Building with reclaimed brick is challenging enough without having to also contend with questionable mortar.

Many thanks for any experiences or suggestions anyone can share or suggest.

Regards,
Jill-of many trades .. master of none


----------



## dakzaag (Dec 3, 2009)

I have probably personally used over 10,000 bags of Quickrete type N and have never had a single problem. You are just gonna have to face the facts and realize that this is not your garden variety DIY skill. If you want to confirm the consistency and creamy feel of real mortar, just buy a bag of Type N masonry cement and mix with mason sand 3 parts sand to 1 part masonry cement and add water to the necessary texture and compare. There is some difference, but not enough to really make any project impossible to complete. 
This skill set is something that takes years to hone into productive efficiency.

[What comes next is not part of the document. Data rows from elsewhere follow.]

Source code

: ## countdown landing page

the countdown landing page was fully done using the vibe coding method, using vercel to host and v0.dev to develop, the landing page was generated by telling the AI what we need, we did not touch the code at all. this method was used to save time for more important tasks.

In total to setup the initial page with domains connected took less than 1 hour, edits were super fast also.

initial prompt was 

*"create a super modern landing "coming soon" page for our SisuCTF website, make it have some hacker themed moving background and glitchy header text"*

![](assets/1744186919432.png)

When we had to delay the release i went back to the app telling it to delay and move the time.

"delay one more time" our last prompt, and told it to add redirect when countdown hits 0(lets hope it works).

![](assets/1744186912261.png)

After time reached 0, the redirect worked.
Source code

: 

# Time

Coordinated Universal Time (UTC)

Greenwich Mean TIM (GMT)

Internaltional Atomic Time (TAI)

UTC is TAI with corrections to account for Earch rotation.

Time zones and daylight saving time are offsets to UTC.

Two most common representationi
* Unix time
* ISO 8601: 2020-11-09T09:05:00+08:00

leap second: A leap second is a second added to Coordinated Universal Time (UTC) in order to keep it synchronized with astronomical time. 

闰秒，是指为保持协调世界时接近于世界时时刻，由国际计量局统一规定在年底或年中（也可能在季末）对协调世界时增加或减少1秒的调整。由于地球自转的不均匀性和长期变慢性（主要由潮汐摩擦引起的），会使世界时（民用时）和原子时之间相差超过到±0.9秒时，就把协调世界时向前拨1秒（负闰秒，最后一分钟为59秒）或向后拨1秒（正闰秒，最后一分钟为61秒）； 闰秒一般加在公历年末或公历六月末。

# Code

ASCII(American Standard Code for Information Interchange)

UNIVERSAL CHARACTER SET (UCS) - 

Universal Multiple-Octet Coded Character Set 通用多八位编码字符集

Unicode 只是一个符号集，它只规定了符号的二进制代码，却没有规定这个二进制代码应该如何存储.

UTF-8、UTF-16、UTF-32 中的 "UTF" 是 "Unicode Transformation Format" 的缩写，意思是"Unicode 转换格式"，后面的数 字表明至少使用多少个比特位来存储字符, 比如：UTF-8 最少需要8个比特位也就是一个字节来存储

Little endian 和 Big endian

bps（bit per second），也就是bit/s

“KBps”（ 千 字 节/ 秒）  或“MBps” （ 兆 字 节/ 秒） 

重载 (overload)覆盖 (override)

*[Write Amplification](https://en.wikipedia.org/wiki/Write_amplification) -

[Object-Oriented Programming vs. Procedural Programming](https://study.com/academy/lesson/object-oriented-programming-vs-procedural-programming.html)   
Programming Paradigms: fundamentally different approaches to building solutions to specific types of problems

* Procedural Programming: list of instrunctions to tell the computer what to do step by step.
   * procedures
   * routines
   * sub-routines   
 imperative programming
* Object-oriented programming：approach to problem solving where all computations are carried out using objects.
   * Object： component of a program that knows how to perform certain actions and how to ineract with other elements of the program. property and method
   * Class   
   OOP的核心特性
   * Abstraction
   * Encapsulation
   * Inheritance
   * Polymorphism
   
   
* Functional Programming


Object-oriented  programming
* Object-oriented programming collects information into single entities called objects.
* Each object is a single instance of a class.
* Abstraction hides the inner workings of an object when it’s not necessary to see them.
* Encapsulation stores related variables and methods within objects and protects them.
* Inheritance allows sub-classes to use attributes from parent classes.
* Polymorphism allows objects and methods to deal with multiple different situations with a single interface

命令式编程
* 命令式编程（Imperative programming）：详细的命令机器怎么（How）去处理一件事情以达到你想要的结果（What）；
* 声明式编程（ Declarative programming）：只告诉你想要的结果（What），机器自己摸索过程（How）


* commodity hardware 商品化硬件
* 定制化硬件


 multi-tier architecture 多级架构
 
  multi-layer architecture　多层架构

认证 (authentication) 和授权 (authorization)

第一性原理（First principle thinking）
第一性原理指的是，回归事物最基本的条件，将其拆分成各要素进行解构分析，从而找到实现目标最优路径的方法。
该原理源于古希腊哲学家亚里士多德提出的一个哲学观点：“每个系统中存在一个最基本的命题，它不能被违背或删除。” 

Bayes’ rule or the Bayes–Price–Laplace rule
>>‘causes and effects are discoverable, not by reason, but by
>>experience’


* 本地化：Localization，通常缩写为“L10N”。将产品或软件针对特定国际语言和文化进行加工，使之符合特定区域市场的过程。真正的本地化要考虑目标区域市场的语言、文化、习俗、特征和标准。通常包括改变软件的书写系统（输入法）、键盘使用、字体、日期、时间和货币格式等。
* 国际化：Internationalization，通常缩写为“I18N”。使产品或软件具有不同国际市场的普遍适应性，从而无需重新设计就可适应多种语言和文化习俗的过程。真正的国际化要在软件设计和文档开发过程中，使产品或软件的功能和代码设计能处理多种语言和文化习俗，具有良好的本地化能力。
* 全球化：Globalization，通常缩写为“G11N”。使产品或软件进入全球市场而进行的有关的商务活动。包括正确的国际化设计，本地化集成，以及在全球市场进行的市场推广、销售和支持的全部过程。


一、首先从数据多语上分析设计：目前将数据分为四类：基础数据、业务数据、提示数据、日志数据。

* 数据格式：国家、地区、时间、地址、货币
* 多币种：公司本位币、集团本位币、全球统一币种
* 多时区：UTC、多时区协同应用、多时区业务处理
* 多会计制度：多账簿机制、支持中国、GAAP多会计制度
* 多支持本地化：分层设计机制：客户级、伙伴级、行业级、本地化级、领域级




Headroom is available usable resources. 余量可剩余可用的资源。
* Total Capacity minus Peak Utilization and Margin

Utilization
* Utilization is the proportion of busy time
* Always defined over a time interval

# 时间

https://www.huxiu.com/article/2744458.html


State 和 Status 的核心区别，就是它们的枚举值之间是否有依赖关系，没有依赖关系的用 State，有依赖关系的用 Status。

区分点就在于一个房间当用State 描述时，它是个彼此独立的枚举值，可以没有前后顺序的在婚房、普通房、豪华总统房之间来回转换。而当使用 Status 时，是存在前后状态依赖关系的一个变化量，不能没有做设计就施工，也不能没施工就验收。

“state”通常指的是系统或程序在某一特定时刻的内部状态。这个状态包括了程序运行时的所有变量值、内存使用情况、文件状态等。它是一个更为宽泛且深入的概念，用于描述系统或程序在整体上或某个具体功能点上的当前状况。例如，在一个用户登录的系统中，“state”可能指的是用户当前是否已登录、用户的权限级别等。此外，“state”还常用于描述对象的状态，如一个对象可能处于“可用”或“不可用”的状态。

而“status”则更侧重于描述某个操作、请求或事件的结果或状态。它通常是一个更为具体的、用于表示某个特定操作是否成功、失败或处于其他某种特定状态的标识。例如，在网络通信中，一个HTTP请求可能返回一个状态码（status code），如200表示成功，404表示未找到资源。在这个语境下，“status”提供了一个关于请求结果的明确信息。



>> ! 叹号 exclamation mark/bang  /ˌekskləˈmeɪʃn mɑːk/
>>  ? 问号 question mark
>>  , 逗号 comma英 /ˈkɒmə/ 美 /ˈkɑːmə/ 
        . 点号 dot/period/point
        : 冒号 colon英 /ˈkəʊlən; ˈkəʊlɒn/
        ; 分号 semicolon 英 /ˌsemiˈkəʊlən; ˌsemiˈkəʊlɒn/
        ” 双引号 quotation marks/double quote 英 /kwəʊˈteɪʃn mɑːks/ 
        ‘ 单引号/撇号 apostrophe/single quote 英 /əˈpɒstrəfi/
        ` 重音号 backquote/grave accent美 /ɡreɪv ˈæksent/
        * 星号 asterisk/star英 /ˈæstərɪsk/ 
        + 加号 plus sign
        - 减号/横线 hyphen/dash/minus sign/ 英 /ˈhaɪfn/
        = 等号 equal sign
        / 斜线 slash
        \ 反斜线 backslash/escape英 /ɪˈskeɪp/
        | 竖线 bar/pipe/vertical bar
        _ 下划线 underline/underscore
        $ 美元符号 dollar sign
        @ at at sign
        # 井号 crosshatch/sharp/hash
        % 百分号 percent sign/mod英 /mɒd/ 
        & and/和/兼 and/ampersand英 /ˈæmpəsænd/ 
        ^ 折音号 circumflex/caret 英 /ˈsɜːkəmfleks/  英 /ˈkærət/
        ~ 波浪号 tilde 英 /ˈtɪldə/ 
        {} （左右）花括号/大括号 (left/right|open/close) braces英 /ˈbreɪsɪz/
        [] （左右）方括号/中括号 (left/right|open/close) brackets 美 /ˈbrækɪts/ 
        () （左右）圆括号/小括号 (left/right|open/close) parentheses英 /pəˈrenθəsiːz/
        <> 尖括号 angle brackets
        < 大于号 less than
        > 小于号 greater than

Knowing what portion of the process to adjust for the specifics of the job at hand is something that is counter intuitive and takes years of trial and error or a good mentor to figure out. 

Your description sounds to me like your not using enough water. Mix for about five minutes and you should be good to go. Lime can be added and might be needed for reclaimed pavers but you really need lime putty or building lime, not just hydrated lime from a bag.


----------



## joed (Mar 13, 2005)

Sounds like you might be adding too much water.


----------



## Daniel Holzman (Mar 10, 2009)

If this is old mortar, it can absorb moisture from the air over time, and become useless. I have six bags of Portland cement in the garage that have hardened over the years due to absorption of moisture, of course they are worthless, but they are so heavy I haven't had the desire to take them to the dump.


----------



## dakzaag (Dec 3, 2009)

Try another flavor of "Pre-mix"

Spec mix
Sackrete

Maybe that will help.

Kinda funny that two posts suggesting the opposite approach. Just love the internet...


----------



## concretemasonry (Oct 10, 2006)

The brand has little to with mix. Because of the freight costs, the prices will be very similar in your area since local aggregates will be used and all the baggers of cement and preproportioned mixes have the same coice of other materials (cement and lime) to buy for packaging. Some cement companies have cement packed by others because it a low volume. The mixes are designed to meet the ASTM C279 requirements for volume proportioning for the various types of mortar. - In other words, there is a minimal difference in what is in the bag.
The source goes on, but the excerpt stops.